One of these stars is 2,000 times hotter than our Sun, making it appear to glow bright blue.

“Only a handful of planets are known to exist around stars this hot," Monika Lendl, a researcher at the University of Geneva, Switzerland, and lead author of the new study, said in a statement.

The exoplanet, dubbed WASP-189 b, was caught speeding its way around this ultra hot star. WASP-189 b is a hot Jupiter planet, a gas giant similar to our own Solar System's Jupiter, but with more extreme temperatures.

The scorching exoplanet is around 20 times closer to its star than Earth is to the Sun, and completes a full orbit in just 2.7 days. Temperatures on WASP-189 b reach a sweltering 3200 degrees Celsius, the scientists report.

WASP-189 b is quite large, measuring in at almost 1.6 times the radius of the largest planet of the Solar System, Jupiter.

As it crosses in front of its star, WASP-189 b causes a noticeable dip in the star's light.

“WASP-189b is also the brightest hot Jupiter that we can observe as it passes in front of or behind its star, making the whole system really intriguing," Lendl said.

CHEOPS' first find is one of the hottest and most extreme exoplanets ever found.

The planet's host star is also quite intriguing. The star is not perfectly round, but is instead larger and cooler at the equator than at the poles, making the poles of the star appear brighter, according to the researchers.

“It’s spinning around so fast that it’s being pulled outwards at its equator," Lendl said. "Adding to this asymmetry is the fact that WASP-189 b’s orbit is inclined; it doesn’t travel around the equator, but passes close to the star’s poles.”
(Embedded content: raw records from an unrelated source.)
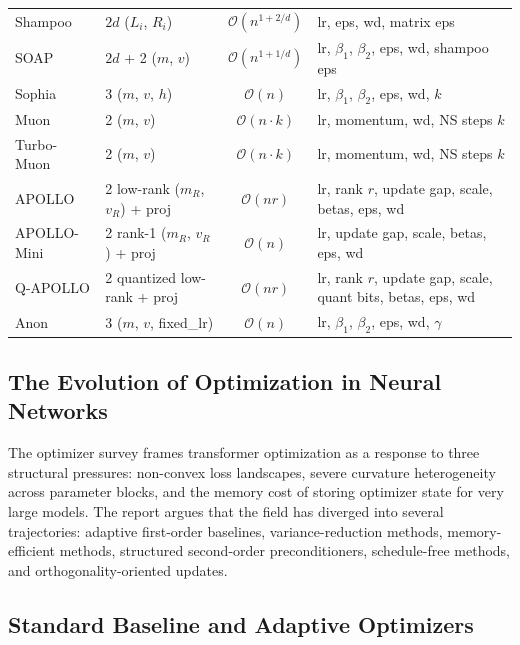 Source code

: \begin{longtable}{llcl}
Shampoo & $2d$ ($L_i$, $R_i$) & $\mathcal{O}(n^{1+2/d})$ & lr, eps, wd, matrix eps \\
SOAP & $2d$ + 2 ($m$, $v$) & $\mathcal{O}(n^{1+1/d})$ & lr, $\beta_1$, $\beta_2$, eps, wd, shampoo eps \\
Sophia & 3 ($m$, $v$, $h$) & $\mathcal{O}(n)$ & lr, $\beta_1$, $\beta_2$, eps, wd, $k$ \\
Muon & 2 ($m$, $v$) & $\mathcal{O}(n \cdot k)$ & lr, momentum, wd, NS steps $k$ \\
Turbo-Muon & 2 ($m$, $v$) & $\mathcal{O}(n \cdot k)$ & lr, momentum, wd, NS steps $k$ \\
APOLLO & 2 low-rank ($m_R$, $v_R$) + proj & $\mathcal{O}(nr)$ & lr, rank $r$, update gap, scale, betas, eps, wd \\
APOLLO-Mini & 2 rank-1 ($m_R$, $v_R$) + proj & $\mathcal{O}(n)$ & lr, update gap, scale, betas, eps, wd \\
Q-APOLLO & 2 quantized low-rank + proj & $\mathcal{O}(nr)$ & lr, rank $r$, update gap, scale, quant bits, betas, eps, wd \\
Anon & 3 ($m$, $v$, fixed\_lr) & $\mathcal{O}(n)$ & lr, $\beta_1$, $\beta_2$, eps, wd, $\gamma$ \\
\end{longtable}

\subsection{The Evolution of Optimization in Neural Networks}
The optimizer survey frames transformer optimization as a response to three structural pressures: non-convex loss landscapes, severe curvature heterogeneity across parameter blocks, and the memory cost of storing optimizer state for very large models. The report argues that the field has diverged into several trajectories: adaptive first-order baselines, variance-reduction methods, memory-efficient methods, structured second-order preconditioners, schedule-free methods, and orthogonality-oriented updates.

\subsection{Standard Baseline and Adaptive Optimizers}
For a planet to develop this inclined orbit, it may have formed further out from its star and was pulled towards its host over time. This might have happened if another object, such as a second star, pushed the exoplanet closer to the star at some point during its past.

Studying an exoplanet such as WASP-189 b helps scientists better understand the history of hot Jupiter planets, and how these gas giants evolve.
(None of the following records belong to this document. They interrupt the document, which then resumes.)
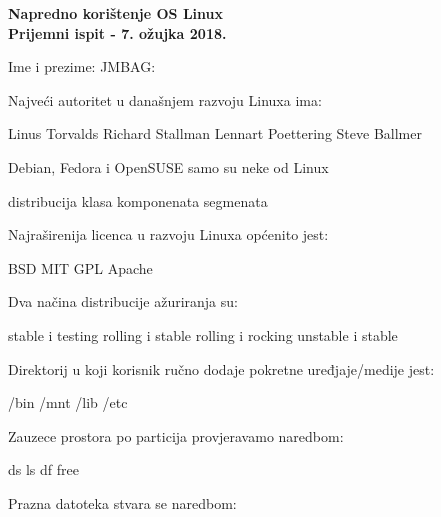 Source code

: \documentclass[a4paper,11pt]{exam}
\begin{document}
\firstpageheader
	{}
	{{\large \textbf{Napredno korištenje OS Linux}}\\
		\textbf{Prijemni ispit - 7. ožujka 2018.}}
	{}
\footer
	{}{}{\thepage}
	
Ime i prezime: \fillin[][7cm] \hfill JMBAG: \fillin[][5cm]\\

\begin{questions}
	\question
	Najveći autoritet u današnjem razvoju Linuxa ima:
	
	\begin{oneparchoices}
		\choice Linus Torvalds
		\choice Richard Stallman
		\choice Lennart Poettering
		\choice Steve Ballmer
	\end{oneparchoices}
	
	\question
	Debian, Fedora i OpenSUSE samo su neke od Linux
	
	\begin{oneparchoices}
		\choice distribucija
		\choice klasa
		\choice komponenata
		\choice segmenata
	\end{oneparchoices}
	
	\question
	Najraširenija licenca u razvoju Linuxa općenito jest:
	
	\begin{oneparchoices}
		\choice BSD
		\choice MIT
		\choice GPL
		\choice Apache
	\end{oneparchoices}
	
	\question
  Dva načina distribucije ažuriranja su: 

	\begin{oneparchoices}
		    \choice stable i testing
        \choice rolling i stable 
        \choice rolling i rocking
        \choice unstable i stable
	\end{oneparchoices}

	\question
  Direktorij u koji korisnik ručno dodaje pokretne uređjaje/medije jest:
	
	\begin{oneparchoices}
        \choice /bin
        \choice /mnt
        \choice /lib
        \choice /etc
	\end{oneparchoices}
	
	\question
Zauzece prostora po particija provjeravamo naredbom:
	
	\begin{oneparchoices}
		\choice ds 
		\choice ls 
		\choice df 
		\choice free
	\end{oneparchoices}
	
	\question
  Prazna datoteka stvara se naredbom:


\end{questions}
\end{document}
"By tracking exoplanets on their orbits with CHEOPS, we can make a first-step characterization of their atmospheres and determine the presence and properties of any clouds present,” Kate Isaak, CHEOPS project scientist at ESA, said in a statement. “CHEOPS will not only deepen our understanding of exoplanets but also that of our own planet, Solar System, and the wider cosmic environment.”
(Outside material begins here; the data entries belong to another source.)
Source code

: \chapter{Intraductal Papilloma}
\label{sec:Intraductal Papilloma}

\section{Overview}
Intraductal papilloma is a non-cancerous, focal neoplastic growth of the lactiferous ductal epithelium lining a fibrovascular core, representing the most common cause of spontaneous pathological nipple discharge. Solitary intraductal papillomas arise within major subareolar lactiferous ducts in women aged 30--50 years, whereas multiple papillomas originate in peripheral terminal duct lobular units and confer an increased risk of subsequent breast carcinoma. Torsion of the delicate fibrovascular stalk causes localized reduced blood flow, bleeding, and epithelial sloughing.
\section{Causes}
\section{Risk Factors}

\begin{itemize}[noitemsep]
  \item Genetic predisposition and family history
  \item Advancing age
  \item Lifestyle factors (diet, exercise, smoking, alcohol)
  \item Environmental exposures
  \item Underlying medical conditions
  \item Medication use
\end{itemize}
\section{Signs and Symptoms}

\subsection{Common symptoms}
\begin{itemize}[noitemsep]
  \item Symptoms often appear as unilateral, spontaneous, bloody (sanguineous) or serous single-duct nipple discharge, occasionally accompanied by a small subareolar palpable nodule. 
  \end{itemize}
Abstract: The CHEOPS space mission dedicated to exoplanet follow-up was launched in December 2019, equipped with the capacity to perform photometric measurements at the 20 ppm level. As CHEOPS carries out its observations in a broad optical passband, it can provide insights into the reflected light from exoplanets and constrain the short-wavelength thermal emission for the hottest of planets by observing occultations and phase curves. Here, we report the first CHEOPS observation of an occultation, namely, that of the hot Jupiter WASP-189 b, a MP ≈ 2MJ planet orbiting an A-type star. We detected the occultation of WASP-189 b at high significance in individual measurements and derived an occultation depth of dF = 87.9 ± 4.3 ppm based on four occultations. We compared these measurements to model predictions and we find that they are consistent with an unreflective atmosphere heated to a temperature of 3435 ± 27 K, when assuming inefficient heat redistribution. Furthermore, we present two transits of WASP-189 b observed by CHEOPS. These transits have an asymmetric shape that we attribute to gravity darkening of the host star caused by its high rotation rate. We used these measurements to refine the planetary parameters, finding a ∼ 25% deeper transit compared to the discovery paper and updating the radius of WASP-189 b to 1.619 ± 0.021RJ . We further measured the projected orbital obliquity to be λ = 86.4 +2.9 −4.4 deg, a value that is in good agreement with a previous measurement from spectroscopic observations, and derived a true obliquity of Ψ = 85.4 ± 4.3 deg. Finally, we provide reference values for the photometric precision attained by the CHEOPS satellite: for the V=6.6 mag star, and using a one-hour binning, we obtain a residual RMS between 10 and 17 ppm on the individual light curves, and 5.7 ppm when combining the four visits.